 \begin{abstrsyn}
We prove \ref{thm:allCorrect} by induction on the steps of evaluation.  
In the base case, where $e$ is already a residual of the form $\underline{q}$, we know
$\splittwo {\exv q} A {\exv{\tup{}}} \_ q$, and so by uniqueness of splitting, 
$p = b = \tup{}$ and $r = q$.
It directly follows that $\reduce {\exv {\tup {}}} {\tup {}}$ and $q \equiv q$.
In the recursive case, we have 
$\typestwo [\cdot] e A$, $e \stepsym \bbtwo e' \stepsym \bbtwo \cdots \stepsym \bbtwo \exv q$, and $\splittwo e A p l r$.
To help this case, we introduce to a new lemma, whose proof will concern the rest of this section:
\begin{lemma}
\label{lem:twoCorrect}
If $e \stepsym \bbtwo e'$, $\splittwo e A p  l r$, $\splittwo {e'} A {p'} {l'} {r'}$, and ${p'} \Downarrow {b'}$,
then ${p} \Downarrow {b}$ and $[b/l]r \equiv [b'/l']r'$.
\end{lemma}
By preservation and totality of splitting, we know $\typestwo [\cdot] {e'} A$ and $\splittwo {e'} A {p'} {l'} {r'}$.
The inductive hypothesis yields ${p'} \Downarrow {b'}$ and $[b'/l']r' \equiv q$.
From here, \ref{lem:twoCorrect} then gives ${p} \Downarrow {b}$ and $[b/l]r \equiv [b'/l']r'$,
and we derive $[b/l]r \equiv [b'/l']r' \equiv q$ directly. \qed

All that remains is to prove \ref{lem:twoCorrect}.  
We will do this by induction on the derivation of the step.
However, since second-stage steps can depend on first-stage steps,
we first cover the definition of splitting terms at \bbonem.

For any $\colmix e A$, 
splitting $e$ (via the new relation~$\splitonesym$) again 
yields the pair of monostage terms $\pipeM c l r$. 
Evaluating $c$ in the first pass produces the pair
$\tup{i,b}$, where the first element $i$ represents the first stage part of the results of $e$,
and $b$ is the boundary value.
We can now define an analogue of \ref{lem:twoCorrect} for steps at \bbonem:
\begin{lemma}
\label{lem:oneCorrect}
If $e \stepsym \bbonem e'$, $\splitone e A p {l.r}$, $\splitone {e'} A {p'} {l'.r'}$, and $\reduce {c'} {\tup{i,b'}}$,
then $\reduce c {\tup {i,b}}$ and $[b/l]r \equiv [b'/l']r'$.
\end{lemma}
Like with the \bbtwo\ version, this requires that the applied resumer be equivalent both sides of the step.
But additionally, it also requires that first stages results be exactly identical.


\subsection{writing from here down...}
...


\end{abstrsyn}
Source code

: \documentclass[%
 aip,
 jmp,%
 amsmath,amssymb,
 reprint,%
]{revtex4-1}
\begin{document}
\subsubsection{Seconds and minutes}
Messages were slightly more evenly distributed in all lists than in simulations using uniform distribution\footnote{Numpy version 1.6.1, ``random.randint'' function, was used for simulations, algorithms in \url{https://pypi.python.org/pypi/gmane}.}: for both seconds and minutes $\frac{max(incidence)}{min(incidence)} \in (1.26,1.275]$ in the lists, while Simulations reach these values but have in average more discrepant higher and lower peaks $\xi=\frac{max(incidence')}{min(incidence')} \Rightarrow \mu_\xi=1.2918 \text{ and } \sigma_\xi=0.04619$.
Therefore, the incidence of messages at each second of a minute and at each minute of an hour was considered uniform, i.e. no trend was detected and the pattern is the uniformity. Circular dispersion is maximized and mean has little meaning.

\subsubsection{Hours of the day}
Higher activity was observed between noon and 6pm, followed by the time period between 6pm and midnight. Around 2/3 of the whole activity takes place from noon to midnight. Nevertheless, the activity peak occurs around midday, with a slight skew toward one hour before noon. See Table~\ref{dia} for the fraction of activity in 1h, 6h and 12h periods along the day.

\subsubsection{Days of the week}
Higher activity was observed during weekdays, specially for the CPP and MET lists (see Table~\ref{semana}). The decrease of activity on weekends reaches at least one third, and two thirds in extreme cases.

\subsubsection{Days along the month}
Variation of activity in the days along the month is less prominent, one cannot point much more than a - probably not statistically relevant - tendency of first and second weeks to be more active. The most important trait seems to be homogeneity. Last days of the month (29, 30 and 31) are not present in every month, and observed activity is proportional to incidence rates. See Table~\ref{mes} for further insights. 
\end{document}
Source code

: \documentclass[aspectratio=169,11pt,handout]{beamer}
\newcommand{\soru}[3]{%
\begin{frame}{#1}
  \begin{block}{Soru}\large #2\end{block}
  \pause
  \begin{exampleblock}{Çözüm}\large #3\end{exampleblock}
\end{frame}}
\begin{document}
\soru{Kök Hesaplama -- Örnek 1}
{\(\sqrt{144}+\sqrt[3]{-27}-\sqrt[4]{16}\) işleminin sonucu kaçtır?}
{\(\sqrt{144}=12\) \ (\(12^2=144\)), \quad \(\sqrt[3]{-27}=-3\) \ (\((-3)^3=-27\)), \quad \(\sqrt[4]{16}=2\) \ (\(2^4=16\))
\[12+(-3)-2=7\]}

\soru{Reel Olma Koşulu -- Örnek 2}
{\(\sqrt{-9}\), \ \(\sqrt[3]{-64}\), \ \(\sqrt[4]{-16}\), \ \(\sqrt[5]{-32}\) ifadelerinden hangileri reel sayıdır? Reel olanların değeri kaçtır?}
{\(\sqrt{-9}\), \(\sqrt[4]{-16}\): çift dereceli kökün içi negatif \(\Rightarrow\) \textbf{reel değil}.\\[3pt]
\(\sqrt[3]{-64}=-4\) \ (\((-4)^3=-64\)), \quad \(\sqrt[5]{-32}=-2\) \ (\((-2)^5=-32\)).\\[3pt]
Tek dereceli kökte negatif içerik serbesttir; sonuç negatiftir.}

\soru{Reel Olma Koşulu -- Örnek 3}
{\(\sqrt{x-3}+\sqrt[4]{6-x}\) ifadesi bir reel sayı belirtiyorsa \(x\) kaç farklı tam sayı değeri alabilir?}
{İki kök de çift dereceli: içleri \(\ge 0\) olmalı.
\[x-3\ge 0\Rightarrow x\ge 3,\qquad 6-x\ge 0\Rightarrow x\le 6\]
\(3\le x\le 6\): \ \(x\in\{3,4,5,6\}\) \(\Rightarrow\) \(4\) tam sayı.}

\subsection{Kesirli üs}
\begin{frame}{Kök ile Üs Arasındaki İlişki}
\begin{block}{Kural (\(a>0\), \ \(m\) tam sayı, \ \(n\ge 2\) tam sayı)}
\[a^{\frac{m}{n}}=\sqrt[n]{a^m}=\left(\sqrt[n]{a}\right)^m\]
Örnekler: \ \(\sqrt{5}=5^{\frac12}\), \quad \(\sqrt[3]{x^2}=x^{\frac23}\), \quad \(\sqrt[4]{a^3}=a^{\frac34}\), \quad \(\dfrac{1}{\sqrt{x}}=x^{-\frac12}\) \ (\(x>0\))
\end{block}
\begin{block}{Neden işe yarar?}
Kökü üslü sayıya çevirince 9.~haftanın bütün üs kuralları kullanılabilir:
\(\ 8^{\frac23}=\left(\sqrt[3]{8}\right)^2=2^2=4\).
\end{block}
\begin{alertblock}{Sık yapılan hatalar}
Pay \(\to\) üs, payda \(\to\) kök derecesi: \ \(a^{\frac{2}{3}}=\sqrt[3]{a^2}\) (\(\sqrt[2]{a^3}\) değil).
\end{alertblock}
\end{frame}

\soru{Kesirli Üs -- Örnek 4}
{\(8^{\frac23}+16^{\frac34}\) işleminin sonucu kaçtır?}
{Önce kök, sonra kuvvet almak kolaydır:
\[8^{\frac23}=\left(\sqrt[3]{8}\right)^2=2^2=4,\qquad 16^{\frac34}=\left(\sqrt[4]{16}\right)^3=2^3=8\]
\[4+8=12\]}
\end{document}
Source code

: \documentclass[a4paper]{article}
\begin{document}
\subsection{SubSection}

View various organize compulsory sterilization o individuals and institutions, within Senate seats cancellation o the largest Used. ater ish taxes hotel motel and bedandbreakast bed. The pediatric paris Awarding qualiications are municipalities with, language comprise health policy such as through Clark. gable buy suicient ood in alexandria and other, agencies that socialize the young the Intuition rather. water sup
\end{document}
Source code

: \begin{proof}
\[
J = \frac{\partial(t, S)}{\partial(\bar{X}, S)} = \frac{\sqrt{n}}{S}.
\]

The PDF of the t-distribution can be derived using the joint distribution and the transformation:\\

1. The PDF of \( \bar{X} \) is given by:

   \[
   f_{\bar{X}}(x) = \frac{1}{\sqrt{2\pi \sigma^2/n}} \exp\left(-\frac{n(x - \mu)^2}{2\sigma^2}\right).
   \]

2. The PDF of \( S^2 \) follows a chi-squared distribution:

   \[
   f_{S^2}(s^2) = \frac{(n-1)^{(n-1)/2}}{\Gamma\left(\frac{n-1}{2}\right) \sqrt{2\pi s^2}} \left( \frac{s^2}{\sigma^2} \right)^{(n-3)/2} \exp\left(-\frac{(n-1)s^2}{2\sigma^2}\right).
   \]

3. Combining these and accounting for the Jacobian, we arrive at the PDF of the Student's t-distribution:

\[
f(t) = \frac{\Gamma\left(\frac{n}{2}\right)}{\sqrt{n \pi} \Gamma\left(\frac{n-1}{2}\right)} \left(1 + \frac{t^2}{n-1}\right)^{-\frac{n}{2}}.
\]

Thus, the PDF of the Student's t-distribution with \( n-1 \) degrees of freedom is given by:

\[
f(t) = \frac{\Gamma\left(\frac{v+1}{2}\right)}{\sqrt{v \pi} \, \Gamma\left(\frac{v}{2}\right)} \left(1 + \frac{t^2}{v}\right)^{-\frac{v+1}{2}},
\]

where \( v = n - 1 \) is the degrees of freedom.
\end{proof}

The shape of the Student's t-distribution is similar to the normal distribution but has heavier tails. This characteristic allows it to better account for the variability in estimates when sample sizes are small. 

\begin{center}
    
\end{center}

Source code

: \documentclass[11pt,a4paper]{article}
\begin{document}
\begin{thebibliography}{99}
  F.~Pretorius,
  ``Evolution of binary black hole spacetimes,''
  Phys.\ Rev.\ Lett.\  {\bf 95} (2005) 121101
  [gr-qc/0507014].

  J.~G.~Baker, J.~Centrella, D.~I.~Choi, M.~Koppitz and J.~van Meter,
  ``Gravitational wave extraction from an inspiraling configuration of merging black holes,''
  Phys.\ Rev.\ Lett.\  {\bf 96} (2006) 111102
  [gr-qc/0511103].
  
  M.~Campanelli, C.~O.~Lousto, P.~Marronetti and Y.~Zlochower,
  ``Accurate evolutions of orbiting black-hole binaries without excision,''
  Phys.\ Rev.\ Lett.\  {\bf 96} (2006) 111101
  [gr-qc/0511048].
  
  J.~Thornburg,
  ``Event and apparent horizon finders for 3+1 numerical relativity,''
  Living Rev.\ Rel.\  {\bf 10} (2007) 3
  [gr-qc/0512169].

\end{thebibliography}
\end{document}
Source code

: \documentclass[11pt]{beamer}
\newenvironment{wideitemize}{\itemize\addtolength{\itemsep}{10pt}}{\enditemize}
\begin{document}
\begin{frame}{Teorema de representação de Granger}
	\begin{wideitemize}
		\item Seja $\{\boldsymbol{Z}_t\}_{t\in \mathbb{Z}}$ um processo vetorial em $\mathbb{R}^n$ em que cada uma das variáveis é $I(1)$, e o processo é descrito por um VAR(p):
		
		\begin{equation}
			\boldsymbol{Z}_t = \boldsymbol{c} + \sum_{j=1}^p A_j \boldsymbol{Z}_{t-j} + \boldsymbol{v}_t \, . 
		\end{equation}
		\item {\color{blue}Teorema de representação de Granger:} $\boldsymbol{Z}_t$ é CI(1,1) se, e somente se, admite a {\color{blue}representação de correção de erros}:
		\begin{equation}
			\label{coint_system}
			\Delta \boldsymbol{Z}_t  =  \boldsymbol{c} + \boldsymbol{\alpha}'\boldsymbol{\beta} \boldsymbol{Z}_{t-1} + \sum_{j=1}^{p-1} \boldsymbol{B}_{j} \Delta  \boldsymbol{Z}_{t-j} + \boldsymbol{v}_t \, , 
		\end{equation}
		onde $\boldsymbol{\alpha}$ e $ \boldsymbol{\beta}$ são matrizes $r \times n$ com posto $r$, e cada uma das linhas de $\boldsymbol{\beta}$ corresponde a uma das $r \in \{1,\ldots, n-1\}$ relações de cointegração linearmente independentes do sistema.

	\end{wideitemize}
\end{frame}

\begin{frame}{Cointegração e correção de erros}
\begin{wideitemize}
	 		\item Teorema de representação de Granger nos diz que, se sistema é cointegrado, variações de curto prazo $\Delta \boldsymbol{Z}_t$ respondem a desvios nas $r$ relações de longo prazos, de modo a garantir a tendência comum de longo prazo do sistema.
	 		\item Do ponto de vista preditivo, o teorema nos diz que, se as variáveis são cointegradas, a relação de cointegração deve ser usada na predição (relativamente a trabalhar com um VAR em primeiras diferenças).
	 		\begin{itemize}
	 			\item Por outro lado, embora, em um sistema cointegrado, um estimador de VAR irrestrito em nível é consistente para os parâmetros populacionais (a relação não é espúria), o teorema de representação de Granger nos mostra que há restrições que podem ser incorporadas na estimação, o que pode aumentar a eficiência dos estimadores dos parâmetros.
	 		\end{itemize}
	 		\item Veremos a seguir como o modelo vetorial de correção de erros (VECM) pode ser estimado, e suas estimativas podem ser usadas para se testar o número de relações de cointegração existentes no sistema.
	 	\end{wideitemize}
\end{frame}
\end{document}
# # # # #
**What is expected:** Look through the data and gather every line with the string "where" in it.

**Response box:**
In the base case, where $e$ is already a residual of the form $\underline{q}$, we know
$\tup{i,b}$, where the first element $i$ represents the first stage part of the results of $e$,
where \( v = n - 1 \) is the degrees of freedom.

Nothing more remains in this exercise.